**Work to complete**
Your answer should repeat the entries in full, exactly as given, with no pictures.
Start of Material for this task
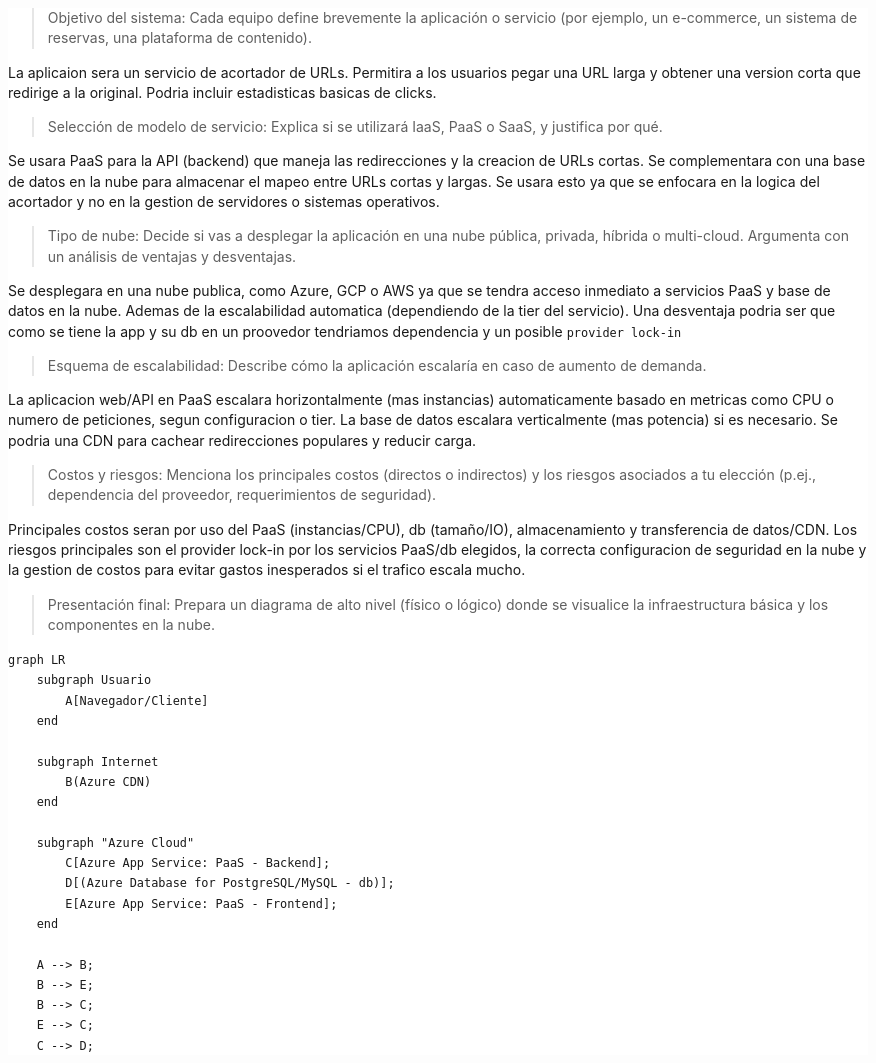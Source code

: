 > Objetivo del sistema: Cada equipo define brevemente la aplicación o servicio (por ejemplo, un e-commerce, un sistema de reservas, una plataforma de contenido).

La aplicaion sera un servicio de acortador de URLs. Permitira a los usuarios pegar una URL larga y obtener una version corta que redirige a la original. Podria incluir estadisticas basicas de clicks.

> Selección de modelo de servicio: Explica si se utilizará IaaS, PaaS o SaaS, y justifica por qué.

Se usara PaaS para la API (backend) que maneja las redirecciones y la creacion de URLs cortas. Se complementara con una base de datos en la nube para almacenar el mapeo entre URLs cortas y largas. Se usara esto ya que se enfocara en la logica del acortador y no en la gestion de servidores o sistemas operativos.

> Tipo de nube: Decide si vas a desplegar la aplicación en una nube pública, privada, híbrida o multi-cloud. Argumenta con un análisis de ventajas y desventajas.

Se desplegara en una nube publica, como Azure, GCP o AWS ya que se tendra acceso inmediato a servicios PaaS y base de datos en la nube. Ademas de la escalabilidad automatica (dependiendo de la tier del servicio). Una desventaja podria ser que como se tiene la app y su db en un proovedor tendriamos dependencia y un posible `provider lock-in`

> Esquema de escalabilidad: Describe cómo la aplicación escalaría en caso de aumento de demanda.

La aplicacion web/API en PaaS escalara horizontalmente (mas instancias) automaticamente basado en metricas como CPU o numero de peticiones, segun configuracion o tier. La base de datos escalara verticalmente (mas potencia) si es necesario. Se podria una CDN para cachear redirecciones populares y reducir carga.

> Costos y riesgos: Menciona los principales costos (directos o indirectos) y los riesgos asociados a tu elección (p.ej., dependencia del proveedor, requerimientos de seguridad).

Principales costos seran por uso del PaaS (instancias/CPU), db (tamaño/IO), almacenamiento y transferencia de datos/CDN. Los riesgos principales son el provider lock-in por los servicios PaaS/db elegidos, la correcta configuracion de seguridad en la nube y la gestion de costos para evitar gastos inesperados si el trafico escala mucho.

> Presentación final: Prepara un diagrama de alto nivel (físico o lógico) donde se visualice la infraestructura básica y los componentes en la nube.

```mermaid
graph LR
    subgraph Usuario
        A[Navegador/Cliente]
    end

    subgraph Internet
        B(Azure CDN)
    end

    subgraph "Azure Cloud"
        C[Azure App Service: PaaS - Backend];
        D[(Azure Database for PostgreSQL/MySQL - db)];
        E[Azure App Service: PaaS - Frontend];
    end

    A --> B;
    B --> E;
    B --> C;
    E --> C; 
    C --> D;
```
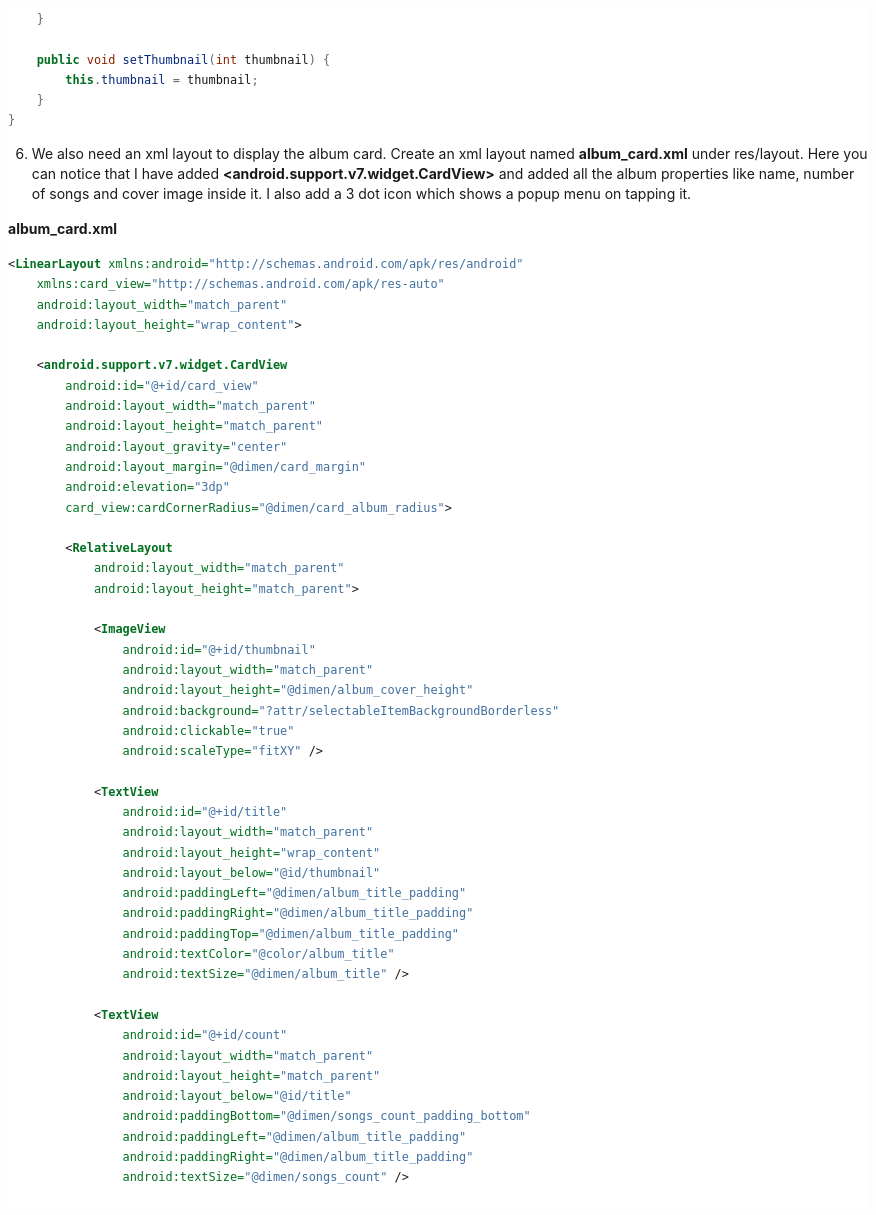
 ```java
	}
	
	public void setThumbnail(int thumbnail) {
		this.thumbnail = thumbnail;
	}
}
```



6.  We also need an xml layout to display the album card. Create an xml layout named **album_card.xml** under res/layout. Here you can notice that I have added **<android.support.v7.widget.CardView>** and added all the album properties like name, number of songs and cover image inside it. I also add a 3 dot icon which shows a popup menu on tapping it.

**album_card.xml**

```xml
<LinearLayout xmlns:android="http://schemas.android.com/apk/res/android"
	xmlns:card_view="http://schemas.android.com/apk/res-auto"
	android:layout_width="match_parent"
	android:layout_height="wrap_content">
	
	<android.support.v7.widget.CardView 
		android:id="@+id/card_view"
		android:layout_width="match_parent"
        android:layout_height="match_parent"
        android:layout_gravity="center"
        android:layout_margin="@dimen/card_margin"
        android:elevation="3dp"
        card_view:cardCornerRadius="@dimen/card_album_radius">
        
        <RelativeLayout
        	android:layout_width="match_parent"
        	android:layout_height="match_parent">
        	
        	<ImageView
        		android:id="@+id/thumbnail"
        		android:layout_width="match_parent"
        		android:layout_height="@dimen/album_cover_height"
        		android:background="?attr/selectableItemBackgroundBorderless"
        		android:clickable="true"
        		android:scaleType="fitXY" />
        	
        	<TextView
        		android:id="@+id/title"
        		android:layout_width="match_parent"
        		android:layout_height="wrap_content"
        		android:layout_below="@id/thumbnail"
        		android:paddingLeft="@dimen/album_title_padding"
        		android:paddingRight="@dimen/album_title_padding"
        		android:paddingTop="@dimen/album_title_padding"
        		android:textColor="@color/album_title"
        		android:textSize="@dimen/album_title" />
        		
        	<TextView
        		android:id="@+id/count"
        		android:layout_width="match_parent"
        		android:layout_height="match_parent"
        		android:layout_below="@id/title"
        		android:paddingBottom="@dimen/songs_count_padding_bottom"
        		android:paddingLeft="@dimen/album_title_padding"
        		android:paddingRight="@dimen/album_title_padding"
        		android:textSize="@dimen/songs_count" />
        	
```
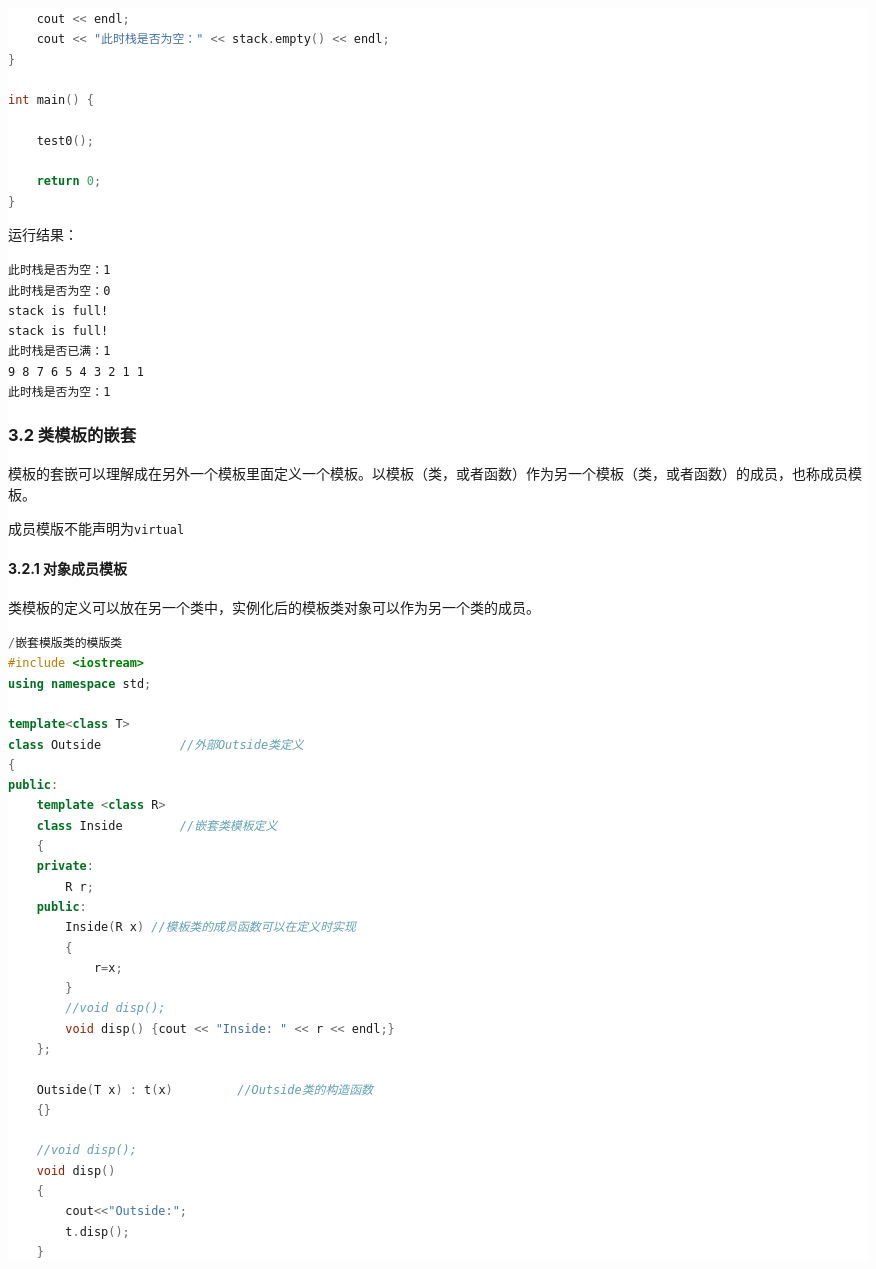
```cpp
    cout << endl;
    cout << "此时栈是否为空：" << stack.empty() << endl; 
}

int main() {

    test0();

    return 0;
}

```
运行结果：
```
此时栈是否为空：1
此时栈是否为空：0
stack is full!
stack is full!
此时栈是否已满：1
9 8 7 6 5 4 3 2 1 1 
此时栈是否为空：1
```

### 3.2 类模板的嵌套

模板的套嵌可以理解成在另外一个模板里面定义一个模板。以模板（类，或者函数）作为另一个模板（类，或者函数）的成员，也称成员模板。

成员模版不能声明为`virtual`

#### 3.2.1 对象成员模板

类模板的定义可以放在另一个类中，实例化后的模板类对象可以作为另一个类的成员。

```cpp
/嵌套模版类的模版类
#include <iostream>
using namespace std;

template<class T>
class Outside			//外部Outside类定义
{
public:
	template <class R>
	class Inside		//嵌套类模板定义
	{
	private:
		R r;
	public:
		Inside(R x)	//模板类的成员函数可以在定义时实现
		{
			r=x;
		}
		//void disp();
		void disp() {cout << "Inside: " << r << endl;}
	};

	Outside(T x) : t(x)			//Outside类的构造函数
	{}
	
	//void disp();
	void disp()
	{
		cout<<"Outside:";
		t.disp();
	}
```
End of Material for this task
**Final answer**
Source code

: > Objetivo del sistema: Cada equipo define brevemente la aplicación o servicio (por ejemplo, un e-commerce, un sistema de reservas, una plataforma de contenido).

La aplicaion sera un servicio de acortador de URLs. Permitira a los usuarios pegar una URL larga y obtener una version corta que redirige a la original. Podria incluir estadisticas basicas de clicks.

> Selección de modelo de servicio: Explica si se utilizará IaaS, PaaS o SaaS, y justifica por qué.

Se usara PaaS para la API (backend) que maneja las redirecciones y la creacion de URLs cortas. Se complementara con una base de datos en la nube para almacenar el mapeo entre URLs cortas y largas. Se usara esto ya que se enfocara en la logica del acortador y no en la gestion de servidores o sistemas operativos.

> Tipo de nube: Decide si vas a desplegar la aplicación en una nube pública, privada, híbrida o multi-cloud. Argumenta con un análisis de ventajas y desventajas.

Se desplegara en una nube publica, como Azure, GCP o AWS ya que se tendra acceso inmediato a servicios PaaS y base de datos en la nube. Ademas de la escalabilidad automatica (dependiendo de la tier del servicio). Una desventaja podria ser que como se tiene la app y su db en un proovedor tendriamos dependencia y un posible `provider lock-in`

> Esquema de escalabilidad: Describe cómo la aplicación escalaría en caso de aumento de demanda.

La aplicacion web/API en PaaS escalara horizontalmente (mas instancias) automaticamente basado en metricas como CPU o numero de peticiones, segun configuracion o tier. La base de datos escalara verticalmente (mas potencia) si es necesario. Se podria una CDN para cachear redirecciones populares y reducir carga.

> Costos y riesgos: Menciona los principales costos (directos o indirectos) y los riesgos asociados a tu elección (p.ej., dependencia del proveedor, requerimientos de seguridad).

Principales costos seran por uso del PaaS (instancias/CPU), db (tamaño/IO), almacenamiento y transferencia de datos/CDN. Los riesgos principales son el provider lock-in por los servicios PaaS/db elegidos, la correcta configuracion de seguridad en la nube y la gestion de costos para evitar gastos inesperados si el trafico escala mucho.

> Presentación final: Prepara un diagrama de alto nivel (físico o lógico) donde se visualice la infraestructura básica y los componentes en la nube.

```mermaid
graph LR
    subgraph Usuario
        A[Navegador/Cliente]
    end

    subgraph Internet
        B(Azure CDN)
    end

    subgraph "Azure Cloud"
        C[Azure App Service: PaaS - Backend];
        D[(Azure Database for PostgreSQL/MySQL - db)];
        E[Azure App Service: PaaS - Frontend];
    end

    A --> B;
    B --> E;
    B --> C;
    E --> C; 
    C --> D;
```
 ```java
	}
	
	public void setThumbnail(int thumbnail) {
		this.thumbnail = thumbnail;
	}
}
```



6.  We also need an xml layout to display the album card. Create an xml layout named **album_card.xml** under res/layout. Here you can notice that I have added **<android.support.v7.widget.CardView>** and added all the album properties like name, number of songs and cover image inside it. I also add a 3 dot icon which shows a popup menu on tapping it.

**album_card.xml**

```xml
<LinearLayout xmlns:android="http://schemas.android.com/apk/res/android"
	xmlns:card_view="http://schemas.android.com/apk/res-auto"
	android:layout_width="match_parent"
	android:layout_height="wrap_content">
	
	<android.support.v7.widget.CardView 
		android:id="@+id/card_view"
		android:layout_width="match_parent"
        android:layout_height="match_parent"
        android:layout_gravity="center"
        android:layout_margin="@dimen/card_margin"
        android:elevation="3dp"
        card_view:cardCornerRadius="@dimen/card_album_radius">
        
        <RelativeLayout
        	android:layout_width="match_parent"
        	android:layout_height="match_parent">
        	
        	<ImageView
        		android:id="@+id/thumbnail"
        		android:layout_width="match_parent"
        		android:layout_height="@dimen/album_cover_height"
        		android:background="?attr/selectableItemBackgroundBorderless"
        		android:clickable="true"
        		android:scaleType="fitXY" />
        	
        	<TextView
        		android:id="@+id/title"
        		android:layout_width="match_parent"
        		android:layout_height="wrap_content"
        		android:layout_below="@id/thumbnail"
        		android:paddingLeft="@dimen/album_title_padding"
        		android:paddingRight="@dimen/album_title_padding"
        		android:paddingTop="@dimen/album_title_padding"
        		android:textColor="@color/album_title"
        		android:textSize="@dimen/album_title" />
        		
        	<TextView
        		android:id="@+id/count"
        		android:layout_width="match_parent"
        		android:layout_height="match_parent"
        		android:layout_below="@id/title"
        		android:paddingBottom="@dimen/songs_count_padding_bottom"
        		android:paddingLeft="@dimen/album_title_padding"
        		android:paddingRight="@dimen/album_title_padding"
        		android:textSize="@dimen/songs_count" />
        	
```
```cpp
    cout << endl;
    cout << "此时栈是否为空：" << stack.empty() << endl; 
}

int main() {

    test0();

    return 0;
}

```
运行结果：
```
此时栈是否为空：1
此时栈是否为空：0
stack is full!
stack is full!
此时栈是否已满：1
9 8 7 6 5 4 3 2 1 1 
此时栈是否为空：1
```

### 3.2 类模板的嵌套

模板的套嵌可以理解成在另外一个模板里面定义一个模板。以模板（类，或者函数）作为另一个模板（类，或者函数）的成员，也称成员模板。

成员模版不能声明为`virtual`

#### 3.2.1 对象成员模板

类模板的定义可以放在另一个类中，实例化后的模板类对象可以作为另一个类的成员。

```cpp
/嵌套模版类的模版类
#include <iostream>
using namespace std;

template<class T>
class Outside			//外部Outside类定义
{
public:
	template <class R>
	class Inside		//嵌套类模板定义
	{
	private:
		R r;
	public:
		Inside(R x)	//模板类的成员函数可以在定义时实现
		{
			r=x;
		}
		//void disp();
		void disp() {cout << "Inside: " << r << endl;}
	};

	Outside(T x) : t(x)			//Outside类的构造函数
	{}
	
	//void disp();
	void disp()
	{
		cout<<"Outside:";
		t.disp();
	}
```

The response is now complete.